--- The problem ---
Within the entries below, find the portion that opens with the line containing "We're not quite" and closes with the line containing "your Synaptics drivers". Retype that portion exactly and only.

::: Given entries :::

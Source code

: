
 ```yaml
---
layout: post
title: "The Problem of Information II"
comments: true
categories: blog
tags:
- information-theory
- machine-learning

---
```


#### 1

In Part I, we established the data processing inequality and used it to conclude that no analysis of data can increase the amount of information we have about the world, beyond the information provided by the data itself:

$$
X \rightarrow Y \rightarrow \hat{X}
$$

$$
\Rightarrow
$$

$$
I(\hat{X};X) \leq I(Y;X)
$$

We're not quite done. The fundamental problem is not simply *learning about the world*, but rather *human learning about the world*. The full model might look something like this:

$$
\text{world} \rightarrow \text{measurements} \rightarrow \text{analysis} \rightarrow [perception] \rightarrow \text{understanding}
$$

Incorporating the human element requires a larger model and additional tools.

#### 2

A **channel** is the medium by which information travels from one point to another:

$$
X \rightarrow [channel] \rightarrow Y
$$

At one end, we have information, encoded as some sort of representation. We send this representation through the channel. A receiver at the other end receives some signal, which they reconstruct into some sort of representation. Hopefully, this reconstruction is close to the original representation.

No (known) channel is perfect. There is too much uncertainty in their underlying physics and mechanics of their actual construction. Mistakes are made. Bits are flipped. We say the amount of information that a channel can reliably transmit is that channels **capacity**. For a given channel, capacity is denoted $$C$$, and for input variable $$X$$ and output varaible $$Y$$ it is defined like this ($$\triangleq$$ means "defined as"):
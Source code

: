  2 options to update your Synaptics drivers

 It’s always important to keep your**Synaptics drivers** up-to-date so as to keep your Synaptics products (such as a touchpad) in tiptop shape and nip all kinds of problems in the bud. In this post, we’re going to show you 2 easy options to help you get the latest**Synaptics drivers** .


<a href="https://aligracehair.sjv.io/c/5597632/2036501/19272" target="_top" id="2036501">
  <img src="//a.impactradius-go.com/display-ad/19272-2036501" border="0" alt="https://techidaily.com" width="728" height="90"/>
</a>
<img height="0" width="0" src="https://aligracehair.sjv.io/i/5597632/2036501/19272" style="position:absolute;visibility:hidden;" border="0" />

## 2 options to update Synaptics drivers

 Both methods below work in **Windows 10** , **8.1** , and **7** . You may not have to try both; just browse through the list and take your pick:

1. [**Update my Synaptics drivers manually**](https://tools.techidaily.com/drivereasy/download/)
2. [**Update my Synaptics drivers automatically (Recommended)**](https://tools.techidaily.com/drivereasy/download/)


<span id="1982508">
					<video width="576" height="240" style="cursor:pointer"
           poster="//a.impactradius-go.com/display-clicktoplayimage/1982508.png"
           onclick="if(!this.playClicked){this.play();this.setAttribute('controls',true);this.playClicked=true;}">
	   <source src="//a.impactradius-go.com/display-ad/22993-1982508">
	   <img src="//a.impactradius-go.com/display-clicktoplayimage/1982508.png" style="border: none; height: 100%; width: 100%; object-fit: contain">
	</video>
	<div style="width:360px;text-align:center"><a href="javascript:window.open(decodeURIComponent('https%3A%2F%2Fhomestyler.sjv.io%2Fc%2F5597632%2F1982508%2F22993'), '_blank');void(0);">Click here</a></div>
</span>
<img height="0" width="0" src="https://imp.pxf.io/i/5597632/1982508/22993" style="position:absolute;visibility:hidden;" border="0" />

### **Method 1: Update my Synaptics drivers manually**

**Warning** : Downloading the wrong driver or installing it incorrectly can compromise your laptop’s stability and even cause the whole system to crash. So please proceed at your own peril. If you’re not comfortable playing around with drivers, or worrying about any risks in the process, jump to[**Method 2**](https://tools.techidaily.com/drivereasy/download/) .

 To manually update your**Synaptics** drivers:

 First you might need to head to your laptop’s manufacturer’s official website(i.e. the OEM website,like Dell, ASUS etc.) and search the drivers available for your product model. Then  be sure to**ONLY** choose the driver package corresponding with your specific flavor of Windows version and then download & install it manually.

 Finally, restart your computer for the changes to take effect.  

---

:::
::: Given entries :::

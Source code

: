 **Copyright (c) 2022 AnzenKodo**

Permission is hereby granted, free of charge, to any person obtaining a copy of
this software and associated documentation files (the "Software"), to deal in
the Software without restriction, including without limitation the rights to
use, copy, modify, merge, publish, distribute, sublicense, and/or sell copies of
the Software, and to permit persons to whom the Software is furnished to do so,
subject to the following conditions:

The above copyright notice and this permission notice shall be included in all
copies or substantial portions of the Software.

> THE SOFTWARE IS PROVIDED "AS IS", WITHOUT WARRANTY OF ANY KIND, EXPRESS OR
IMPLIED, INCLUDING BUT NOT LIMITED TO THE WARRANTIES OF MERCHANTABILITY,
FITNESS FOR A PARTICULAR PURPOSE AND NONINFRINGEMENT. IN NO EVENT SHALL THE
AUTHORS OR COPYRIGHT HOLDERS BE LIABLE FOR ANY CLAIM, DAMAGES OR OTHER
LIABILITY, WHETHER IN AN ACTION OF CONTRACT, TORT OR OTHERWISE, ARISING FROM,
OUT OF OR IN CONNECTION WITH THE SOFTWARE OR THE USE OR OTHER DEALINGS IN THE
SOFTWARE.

:::

--- Solution ---
We're not quite done. The fundamental problem is not simply *learning about the world*, but rather *human learning about the world*. The full model might look something like this:

$$
\text{world} \rightarrow \text{measurements} \rightarrow \text{analysis} \rightarrow [perception] \rightarrow \text{understanding}
$$

Incorporating the human element requires a larger model and additional tools.

#### 2

A **channel** is the medium by which information travels from one point to another:

$$
X \rightarrow [channel] \rightarrow Y
$$

At one end, we have information, encoded as some sort of representation. We send this representation through the channel. A receiver at the other end receives some signal, which they reconstruct into some sort of representation. Hopefully, this reconstruction is close to the original representation.

No (known) channel is perfect. There is too much uncertainty in their underlying physics and mechanics of their actual construction. Mistakes are made. Bits are flipped. We say the amount of information that a channel can reliably transmit is that channels **capacity**. For a given channel, capacity is denoted $$C$$, and for input variable $$X$$ and output varaible $$Y$$ it is defined like this ($$\triangleq$$ means "defined as"):
Source code

:  2 options to update your Synaptics drivers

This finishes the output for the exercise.